I wont do you homework for you but I'll give you some suggestions for getting started.

1. How about you start with just three data points (the min required for a non-trivial solution). This will allow you to write out all the terms explicitly without any notational complexity.

2. Write out the sum of squared errors for the above.

3. Try to work out which variables you need to partial differentiate WRT in order to get something that will lead to a solution for m and b.

If you can do the above you'll be more than half way there. If not then post back and tell where abouts you got "stuck".

 

[ga14]

I just took the partials with respect to b and m for that equation. Isn't that all you have to do?

 

[uart]

Originally posted by: ga14
I just took the partials with respect to b and m for that equation. Isn't that all you have to do?

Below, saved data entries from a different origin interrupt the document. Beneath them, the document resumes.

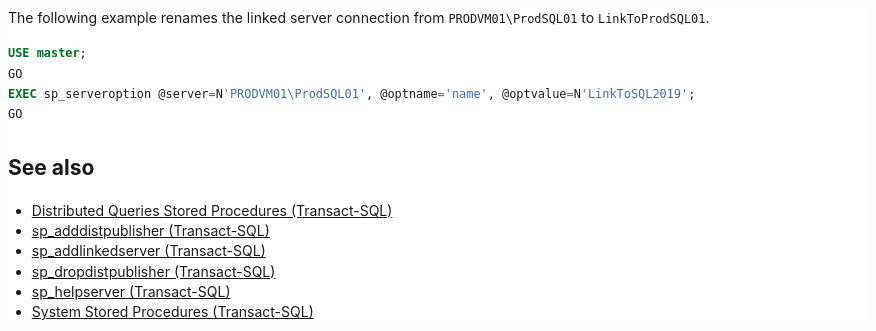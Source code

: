 The following example renames the linked server connection from `PRODVM01\ProdSQL01` to `LinkToProdSQL01`.

```sql
USE master;
GO
EXEC sp_serveroption @server=N'PRODVM01\ProdSQL01', @optname='name', @optvalue=N'LinkToSQL2019';
GO
```

## See also

- [Distributed Queries Stored Procedures (Transact-SQL)](../../relational-databases/system-stored-procedures/distributed-queries-stored-procedures-transact-sql.md)
- [sp_adddistpublisher (Transact-SQL)](../../relational-databases/system-stored-procedures/sp-adddistpublisher-transact-sql.md)
- [sp_addlinkedserver (Transact-SQL)](../../relational-databases/system-stored-procedures/sp-addlinkedserver-transact-sql.md)
- [sp_dropdistpublisher (Transact-SQL)](../../relational-databases/system-stored-procedures/sp-dropdistpublisher-transact-sql.md)
- [sp_helpserver (Transact-SQL)](../../relational-databases/system-stored-procedures/sp-helpserver-transact-sql.md)
- [System Stored Procedures (Transact-SQL)](../../relational-databases/system-stored-procedures/system-stored-procedures-transact-sql.md)
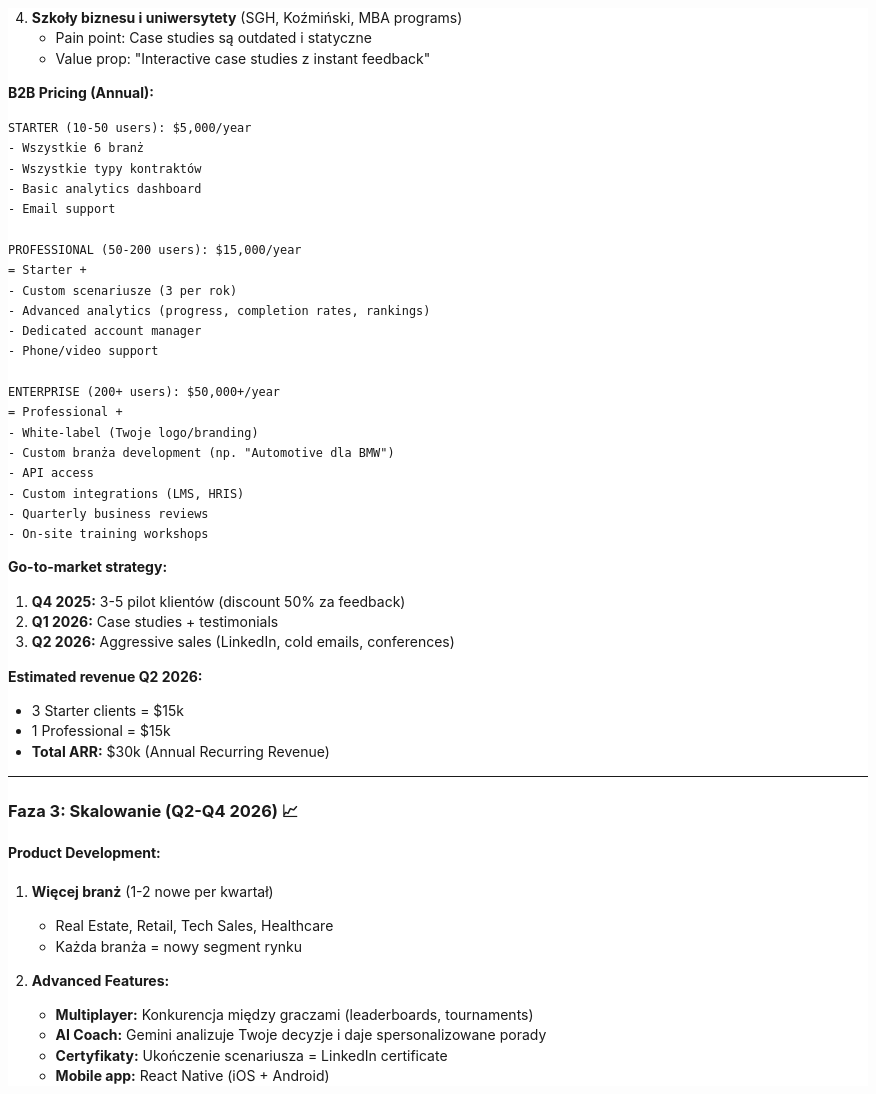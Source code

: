 4. **Szkoły biznesu i uniwersytety** (SGH, Koźmiński, MBA programs)
   - Pain point: Case studies są outdated i statyczne
   - Value prop: "Interactive case studies z instant feedback"

**B2B Pricing (Annual):**
```
STARTER (10-50 users): $5,000/year
- Wszystkie 6 branż
- Wszystkie typy kontraktów
- Basic analytics dashboard
- Email support

PROFESSIONAL (50-200 users): $15,000/year
= Starter +
- Custom scenariusze (3 per rok)
- Advanced analytics (progress, completion rates, rankings)
- Dedicated account manager
- Phone/video support

ENTERPRISE (200+ users): $50,000+/year
= Professional +
- White-label (Twoje logo/branding)
- Custom branża development (np. "Automotive dla BMW")
- API access
- Custom integrations (LMS, HRIS)
- Quarterly business reviews
- On-site training workshops
```

**Go-to-market strategy:**
1. **Q4 2025:** 3-5 pilot klientów (discount 50% za feedback)
2. **Q1 2026:** Case studies + testimonials
3. **Q2 2026:** Aggressive sales (LinkedIn, cold emails, conferences)

**Estimated revenue Q2 2026:**
- 3 Starter clients = $15k
- 1 Professional = $15k
- **Total ARR:** $30k (Annual Recurring Revenue)

---

### **Faza 3: Skalowanie (Q2-Q4 2026)** 📈

#### **Product Development:**

1. **Więcej branż** (1-2 nowe per kwartał)
   - Real Estate, Retail, Tech Sales, Healthcare
   - Każda branża = nowy segment rynku

2. **Advanced Features:**
   - **Multiplayer:** Konkurencja między graczami (leaderboards, tournaments)
   - **AI Coach:** Gemini analizuje Twoje decyzje i daje spersonalizowane porady
   - **Certyfikaty:** Ukończenie scenariusza = LinkedIn certificate
   - **Mobile app:** React Native (iOS + Android)
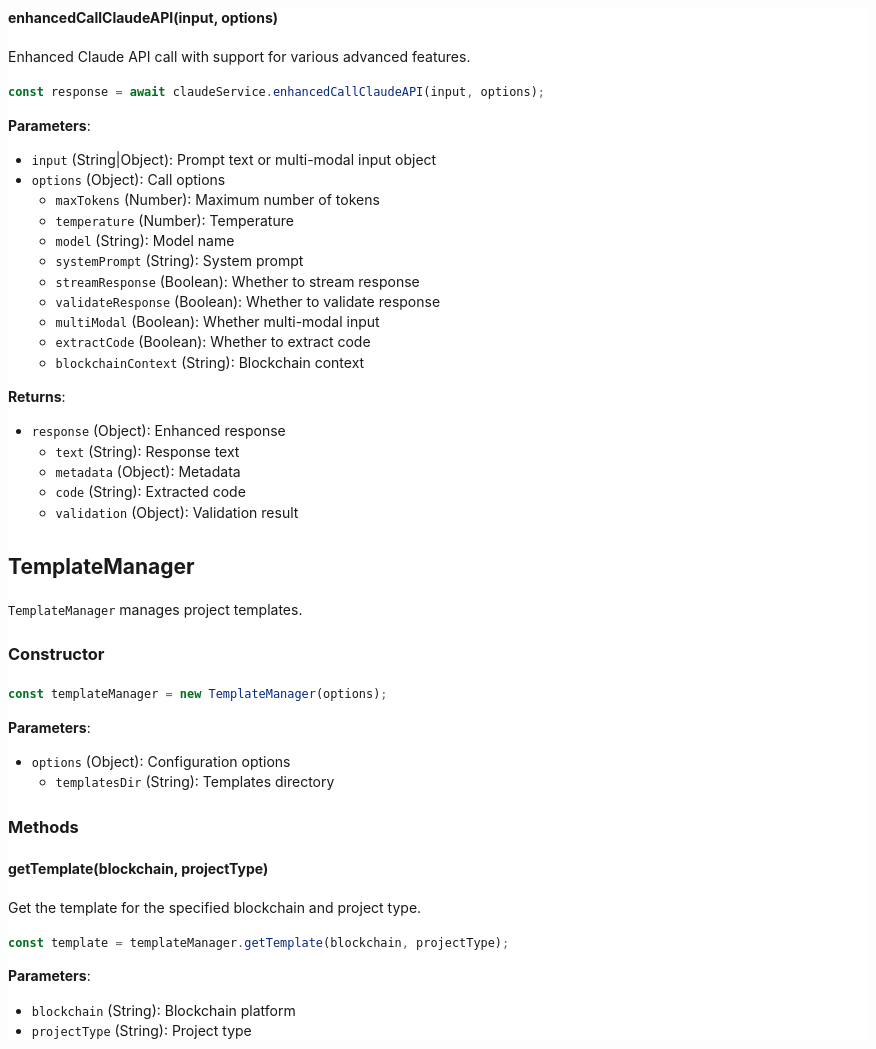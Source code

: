 #### enhancedCallClaudeAPI(input, options)

Enhanced Claude API call with support for various advanced features.

```javascript
const response = await claudeService.enhancedCallClaudeAPI(input, options);
```

**Parameters**:
- `input` (String|Object): Prompt text or multi-modal input object
- `options` (Object): Call options
  - `maxTokens` (Number): Maximum number of tokens
  - `temperature` (Number): Temperature
  - `model` (String): Model name
  - `systemPrompt` (String): System prompt
  - `streamResponse` (Boolean): Whether to stream response
  - `validateResponse` (Boolean): Whether to validate response
  - `multiModal` (Boolean): Whether multi-modal input
  - `extractCode` (Boolean): Whether to extract code
  - `blockchainContext` (String): Blockchain context

**Returns**:
- `response` (Object): Enhanced response
  - `text` (String): Response text
  - `metadata` (Object): Metadata
  - `code` (String): Extracted code
  - `validation` (Object): Validation result

## TemplateManager

`TemplateManager` manages project templates.

### Constructor

```javascript
const templateManager = new TemplateManager(options);
```

**Parameters**:
- `options` (Object): Configuration options
  - `templatesDir` (String): Templates directory

### Methods

#### getTemplate(blockchain, projectType)

Get the template for the specified blockchain and project type.

```javascript
const template = templateManager.getTemplate(blockchain, projectType);
```

**Parameters**:
- `blockchain` (String): Blockchain platform
- `projectType` (String): Project type
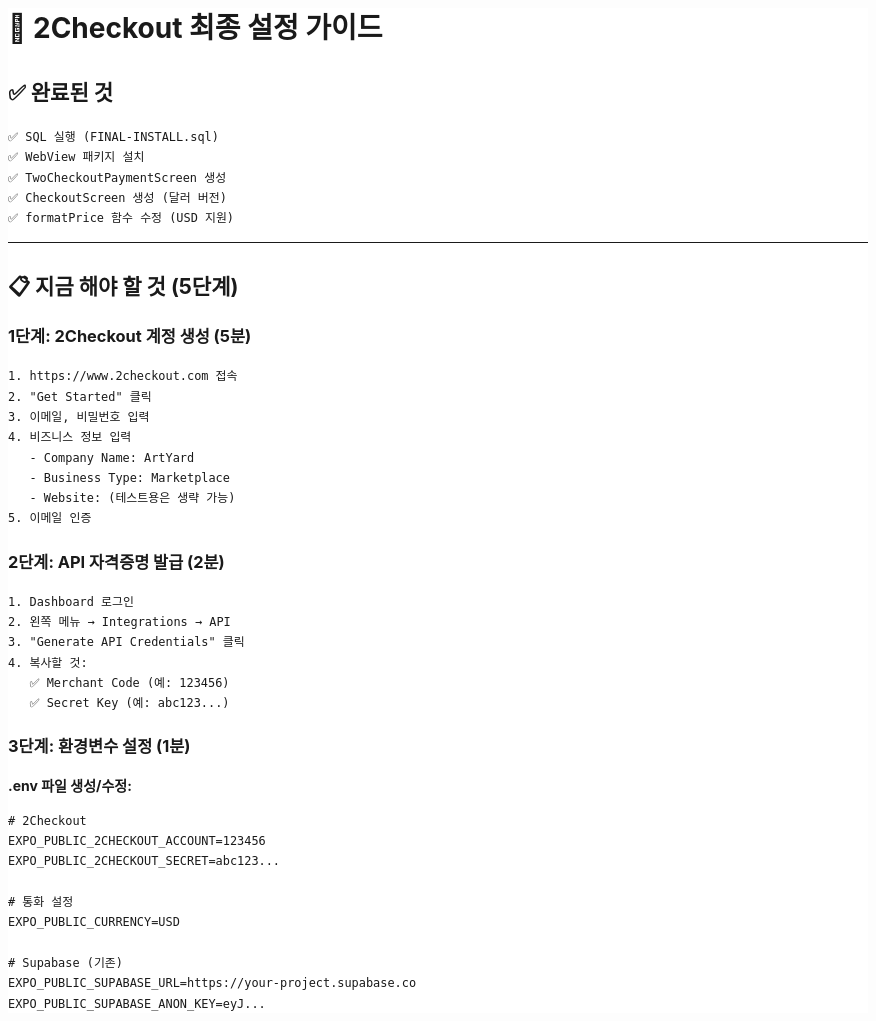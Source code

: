 # 🚀 2Checkout 최종 설정 가이드

## ✅ **완료된 것**

```
✅ SQL 실행 (FINAL-INSTALL.sql)
✅ WebView 패키지 설치
✅ TwoCheckoutPaymentScreen 생성
✅ CheckoutScreen 생성 (달러 버전)
✅ formatPrice 함수 수정 (USD 지원)
```

---

## 📋 **지금 해야 할 것 (5단계)**

### **1단계: 2Checkout 계정 생성** (5분)

```
1. https://www.2checkout.com 접속
2. "Get Started" 클릭
3. 이메일, 비밀번호 입력
4. 비즈니스 정보 입력
   - Company Name: ArtYard
   - Business Type: Marketplace
   - Website: (테스트용은 생략 가능)
5. 이메일 인증
```

### **2단계: API 자격증명 발급** (2분)

```
1. Dashboard 로그인
2. 왼쪽 메뉴 → Integrations → API
3. "Generate API Credentials" 클릭
4. 복사할 것:
   ✅ Merchant Code (예: 123456)
   ✅ Secret Key (예: abc123...)
```

### **3단계: 환경변수 설정** (1분)

**.env 파일 생성/수정:**

```env
# 2Checkout
EXPO_PUBLIC_2CHECKOUT_ACCOUNT=123456
EXPO_PUBLIC_2CHECKOUT_SECRET=abc123...

# 통화 설정
EXPO_PUBLIC_CURRENCY=USD

# Supabase (기존)
EXPO_PUBLIC_SUPABASE_URL=https://your-project.supabase.co
EXPO_PUBLIC_SUPABASE_ANON_KEY=eyJ...
```
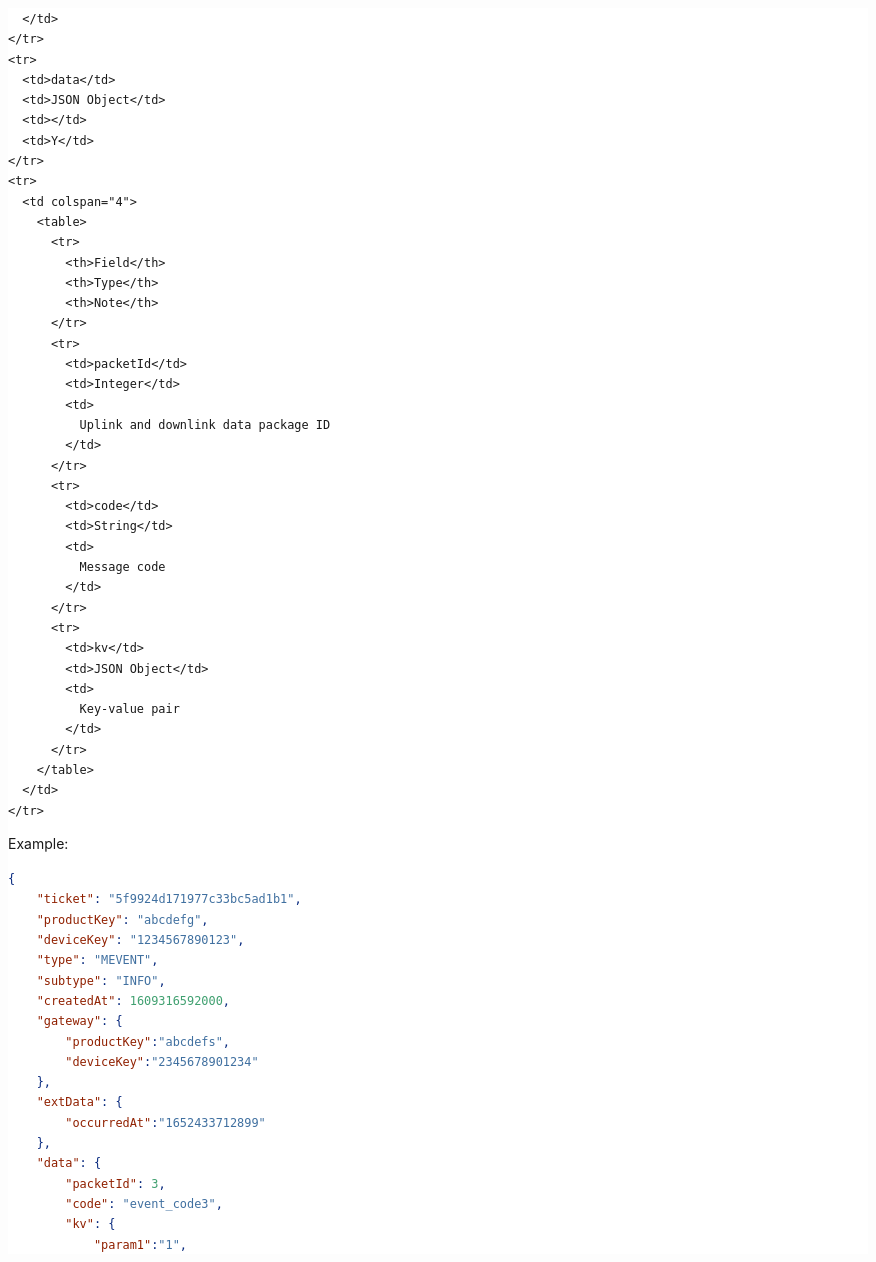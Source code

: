      </td>
    </tr>
    <tr>
      <td>data</td>
      <td>JSON Object</td>
      <td></td>
      <td>Y</td>
    </tr>
    <tr>
      <td colspan="4">
        <table>
          <tr>
            <th>Field</th>
            <th>Type</th>
            <th>Note</th>
          </tr>
          <tr>
            <td>packetId</td>
            <td>Integer</td>
            <td>
              Uplink and downlink data package ID
            </td>
          </tr>
          <tr>
            <td>code</td>
            <td>String</td>
            <td>
              Message code
            </td>
          </tr>
          <tr>
            <td>kv</td>
            <td>JSON Object</td>
            <td>
              Key-value pair
            </td>
          </tr>
        </table>
      </td>
    </tr>
  </table>



Example:

```json
{
    "ticket": "5f9924d171977c33bc5ad1b1",
    "productKey": "abcdefg",
    "deviceKey": "1234567890123",
    "type": "MEVENT",
    "subtype": "INFO",
    "createdAt": 1609316592000,
    "gateway": {
        "productKey":"abcdefs",
        "deviceKey":"2345678901234"
    },
    "extData": {
        "occurredAt":"1652433712899"
    },
    "data": {
        "packetId": 3,
        "code": "event_code3",
        "kv": {
            "param1":"1", 
```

Yep that's right. Now just set the partial derivatives to zero and factor out the m and b. Remember the all the sum terms (in xi and yi) are just constants, so lump them togther and give them suitable symbols like SSX (sum of squared x), SX (sum of x) and SXY (sum of x times y) for example. Now you'll see you've just got two simulatneous equations in two unknowns - easy, solve it for m and b.

When you extend it to 10 terms it's not really any more difficult, it will still reduce to two simult eqn in m and b, only the "constant terms" will be more complicated though still of the same form.